A United Launch Alliance (ULA) Atlas V rocket successfully launched a new GPS satellite into orbit.
The 15 May launch from Cape Canaveral, Florida, used an Atlas V in the 401 configuration, with a 4m (13.1ft) payload fairing and an RD-180 main engine without assistance from solid rocket boosters. It marks the 38th launch for Atlas V, and the 19th for the 401 configuration, according to Flightglobal/Ascend's launch database.
The launch put the fourth Boeing GPS II-F satellite in medium Earth orbit. The GPS constellation, used for precision navigation in both military and civilian worlds, is constantly refreshed.
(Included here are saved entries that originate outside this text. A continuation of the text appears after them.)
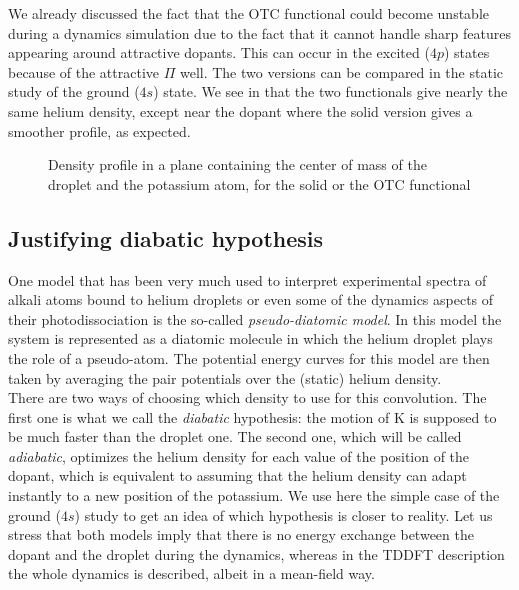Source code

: We already discussed the fact that the OTC functional could become unstable during a dynamics simulation due to the fact that it cannot handle sharp features appearing around attractive dopants. 
This can occur in the excited ($4p$) states because of the attractive $\Pi$ well. 
The two versions can be compared in the static study of the ground ($4s$) state.
We see in  that the two functionals give nearly the same helium density, except near the dopant where the solid version gives a smoother profile, as expected.
\begin{figure}[h]
	\centering
	
	\vspace{-0.5\baselineskip}
	\caption{Density profile in a plane containing the center of mass of the droplet and the potassium atom, for the solid or the OTC functional}
	\label{fig:4S-C-otc-lsolid}
\end{figure}

\subsection{Justifying diabatic hypothesis}

One model that has been very much used to interpret experimental spectra of alkali atoms bound to helium droplets or even some of the dynamics aspects of their photodissociation is the so-called \emph{pseudo-diatomic model}.
In this model the system is represented as a diatomic molecule in which the helium droplet plays the role of a pseudo-atom.
The potential energy curves for this model are then taken by averaging the pair potentials over the (static) helium density. \\

There are two ways of choosing which density to use for this convolution.
The first one is what we call the \textit{diabatic} hypothesis: the motion of K is supposed to be much faster than the droplet one. 
The second one, which will be called \textit{adiabatic}, optimizes the helium density for each value of the position of the dopant, which is equivalent to assuming that the helium density can adapt instantly to a new position of the potassium.
We use here the simple case of the ground ($4s$) study to get an idea of which hypothesis is closer to reality.
Let us stress that both models imply that there is no energy exchange between the dopant and the droplet during the dynamics, whereas in the TDDFT description the whole dynamics is described, albeit in a mean-field way.\\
The arrival of the satellite in orbit "marks the first operational GPS mission launched on an Atlas V launch vehicle," says Jim Sponnick, ULA's vice president for mission operations. "Successfully and efficiently integrating and launching these satellites on both [Evolved Expendable Launch Vehicle] launch systems provides operational flexibility and in the future, capabilities such as dual-launch will provide even greater flexibility and also enable lower launch costs for our customers."
Boeing is on contract for eight more GPS II-F satellites, five of which are in storage awaiting designated launch times. GPS satellites launch at regular intervals, steadily replacing on-orbit satellites as they reach the end of their design lives.